[Plain-text document sources]
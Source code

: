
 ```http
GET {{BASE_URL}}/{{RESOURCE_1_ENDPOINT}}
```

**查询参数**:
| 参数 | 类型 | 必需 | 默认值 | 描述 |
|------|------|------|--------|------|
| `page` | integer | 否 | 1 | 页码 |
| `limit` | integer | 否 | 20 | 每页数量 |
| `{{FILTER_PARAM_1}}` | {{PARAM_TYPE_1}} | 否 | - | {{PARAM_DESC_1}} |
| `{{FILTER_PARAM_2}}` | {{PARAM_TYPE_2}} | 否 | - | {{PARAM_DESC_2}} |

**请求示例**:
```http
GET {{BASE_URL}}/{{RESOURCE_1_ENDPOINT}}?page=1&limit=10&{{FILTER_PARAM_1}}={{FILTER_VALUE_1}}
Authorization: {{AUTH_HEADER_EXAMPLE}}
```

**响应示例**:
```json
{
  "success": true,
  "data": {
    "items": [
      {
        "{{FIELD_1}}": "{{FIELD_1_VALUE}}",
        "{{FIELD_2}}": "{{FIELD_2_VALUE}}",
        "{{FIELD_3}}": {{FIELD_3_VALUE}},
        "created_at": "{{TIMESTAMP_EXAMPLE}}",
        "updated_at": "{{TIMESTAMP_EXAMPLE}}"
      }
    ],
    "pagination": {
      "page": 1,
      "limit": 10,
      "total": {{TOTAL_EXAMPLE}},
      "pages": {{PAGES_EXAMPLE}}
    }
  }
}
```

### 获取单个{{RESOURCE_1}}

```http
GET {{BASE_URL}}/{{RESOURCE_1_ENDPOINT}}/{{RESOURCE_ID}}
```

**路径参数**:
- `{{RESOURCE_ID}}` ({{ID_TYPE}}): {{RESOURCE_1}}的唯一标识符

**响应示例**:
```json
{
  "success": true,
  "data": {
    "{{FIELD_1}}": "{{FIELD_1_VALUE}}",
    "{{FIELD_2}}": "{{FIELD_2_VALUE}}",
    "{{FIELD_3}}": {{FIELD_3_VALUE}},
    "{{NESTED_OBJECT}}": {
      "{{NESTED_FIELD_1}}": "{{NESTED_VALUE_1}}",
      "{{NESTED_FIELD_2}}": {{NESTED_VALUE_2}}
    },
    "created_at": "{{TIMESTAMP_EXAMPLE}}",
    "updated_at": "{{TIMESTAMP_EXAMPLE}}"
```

# [EXERCISE]
Please reproduce, word for word, every line from the line with "integer | 否 | 1 | 页码 |" to the final line above, including both ends.

# [EXERCISE RESPONSE]
| `page` | integer | 否 | 1 | 页码 |
| `limit` | integer | 否 | 20 | 每页数量 |
| `{{FILTER_PARAM_1}}` | {{PARAM_TYPE_1}} | 否 | - | {{PARAM_DESC_1}} |
| `{{FILTER_PARAM_2}}` | {{PARAM_TYPE_2}} | 否 | - | {{PARAM_DESC_2}} |

**请求示例**:
```http
GET {{BASE_URL}}/{{RESOURCE_1_ENDPOINT}}?page=1&limit=10&{{FILTER_PARAM_1}}={{FILTER_VALUE_1}}
Authorization: {{AUTH_HEADER_EXAMPLE}}
```

**响应示例**:
```json
{
  "success": true,
  "data": {
    "items": [
      {
        "{{FIELD_1}}": "{{FIELD_1_VALUE}}",
        "{{FIELD_2}}": "{{FIELD_2_VALUE}}",
        "{{FIELD_3}}": {{FIELD_3_VALUE}},
        "created_at": "{{TIMESTAMP_EXAMPLE}}",
        "updated_at": "{{TIMESTAMP_EXAMPLE}}"
      }
    ],
    "pagination": {
      "page": 1,
      "limit": 10,
      "total": {{TOTAL_EXAMPLE}},
      "pages": {{PAGES_EXAMPLE}}
    }
  }
}
```

### 获取单个{{RESOURCE_1}}

```http
GET {{BASE_URL}}/{{RESOURCE_1_ENDPOINT}}/{{RESOURCE_ID}}
```

**路径参数**:
- `{{RESOURCE_ID}}` ({{ID_TYPE}}): {{RESOURCE_1}}的唯一标识符

**响应示例**:
```json
{
  "success": true,
  "data": {
    "{{FIELD_1}}": "{{FIELD_1_VALUE}}",
    "{{FIELD_2}}": "{{FIELD_2_VALUE}}",
    "{{FIELD_3}}": {{FIELD_3_VALUE}},
    "{{NESTED_OBJECT}}": {
      "{{NESTED_FIELD_1}}": "{{NESTED_VALUE_1}}",
      "{{NESTED_FIELD_2}}": {{NESTED_VALUE_2}}
    },
    "created_at": "{{TIMESTAMP_EXAMPLE}}",
    "updated_at": "{{TIMESTAMP_EXAMPLE}}"
```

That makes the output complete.